Currently supported transformation methods are:
*’log10’ (default) *’cube’ *’nlog’ *’log2’ *’glog’ *’sqrt’ *’ihs’
value_imputate(method: str = 'min', threshold: float = 0.5) → None[source]

A method to deploy value imputation to the Spectrum List.

Note

As most metabolite selection methods fail to deal with missing values, it is strongly recommended to run this method once binning has been performed over the SpectrumList

Arguments:

method (str): Method to use for value imputation.

Currently supported value imputation methods are:
  • ‘basic’ (default) : Replace thresholded null values
    with half the minimum intensity value per Spec
  • ‘mean’: Replace thresholded null values with the
    mean intensity value per Spec.
  • ‘min’: Replace thresholded null values with the
    minimum intensity value per Spec.
  • ‘median’: Replace thresholded null values with the
    minimum intensity value per Spec.
threshold (float): Number of samples an intensity needs to be
present in to be taken forward for imputation.

dimepy.Scan

class dimepy.Scan(pymzml_spectrum, snr_estimator: str = False, peak_type: str = 'raw')[source]
__init__(pymzml_spectrum, snr_estimator: str = False, peak_type: str = 'raw')[source]

Initialise a Scan object for a given pymzML Spectrum.

Arguments:

pymzml_spectrum (pymzml.Spectrum): Spectrum object.

snr_estimator (str): Signal to noise method used to filter.

peak_type (str): Peaks to take forward.

bin(bin_width: float = 0.01, statistic: str = 'mean') → None[source]

Method to conduct mass binning to nominal mass and mass spectrum generation.

Arguments:

bin_width (float): The mass-to-ion bin-widths to use for binning.

statistic (str): The statistic to use to calculate bin values.

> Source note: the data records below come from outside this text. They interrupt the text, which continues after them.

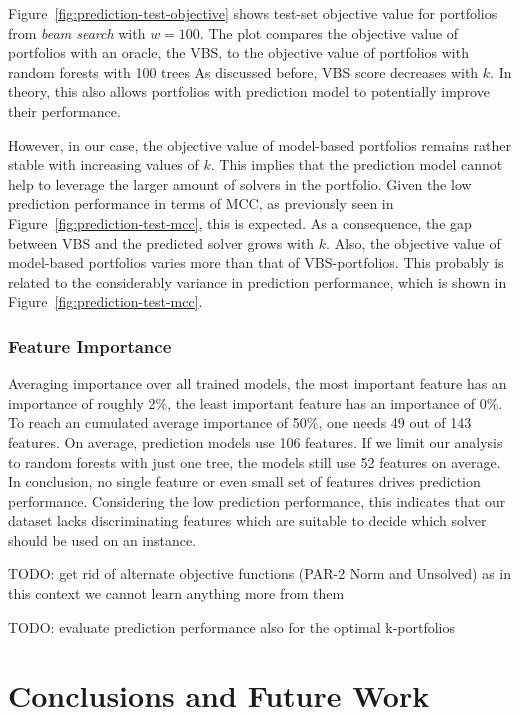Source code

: \documentclass[conference]{IEEEtran}
\newcommand{\todo}[1]{{\color{red}TODO: #1}}
\begin{document}
Figure~\ref{fig:prediction-test-objective} shows test-set objective value for portfolios from \emph{beam search} with $w=100$.
The plot compares the objective value of portfolios with an oracle, the VBS, to the objective value of portfolios with random forests with 100 trees
As discussed before, VBS score decreases with $k$.
In theory, this also allows portfolios with prediction model to potentially improve their performance.

However, in our case, the objective value of model-based portfolios remains rather stable with increasing values of $k$.
This implies that the prediction model cannot help to leverage the larger amount of solvers in the portfolio.
Given the low prediction performance in terms of MCC, as previously seen in Figure~\ref{fig:prediction-test-mcc}, this is expected.
As a consequence, the gap between VBS and the predicted solver grows with $k$.
Also, the objective value of model-based portfolios varies more than that of VBS-portfolios.
This probably is related to the considerably variance in prediction performance, which is shown in Figure~\ref{fig:prediction-test-mcc}.

\subsubsection{Feature Importance}

Averaging importance over all trained models, the most important feature has an importance of roughly 2\%, the least important feature has an importance of 0\%.
To reach an cumulated average importance of 50\%, one needs 49 out of 143 features.
On average, prediction models use 106 features.
If we limit our analysis to random forests with just one tree, the models still use 52 features on average.
In conclusion, no single feature or even small set of features drives prediction performance.
Considering the low prediction performance, this indicates that our dataset lacks discriminating features which are suitable to decide which solver should be used on an instance.

\todo{get rid of alternate objective functions (PAR-2 Norm and Unsolved) as in this context we cannot learn anything more from them}

\todo{evaluate prediction performance also for the optimal k-portfolios}

\section{Conclusions and Future Work}
\label{sec:conclusion}
\end{document}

Supported statistic types are:
  • ‘mean’ (default): compute the mean of intensities for points within each bin.
    Empty bins will be represented by NaN.
  • ‘std’: compute the standard deviation within each bin. This is
    implicitly calculated with ddof=0.
  • ‘median’: compute the median of values for points within each bin.
    Empty bins will be represented by NaN.
  • ‘count’: compute the count of points within each bin.
    This is identical to an unweighted histogram. values array is not referenced.
  • ‘sum’: compute the sum of values for points within each bin.
    This is identical to a weighted histogram.
  • ‘min’: compute the minimum of values for points within each bin.
    Empty bins will be represented by NaN.
  • ‘max’: compute the maximum of values for point within each bin.
    Empty bins will be represented by NaN.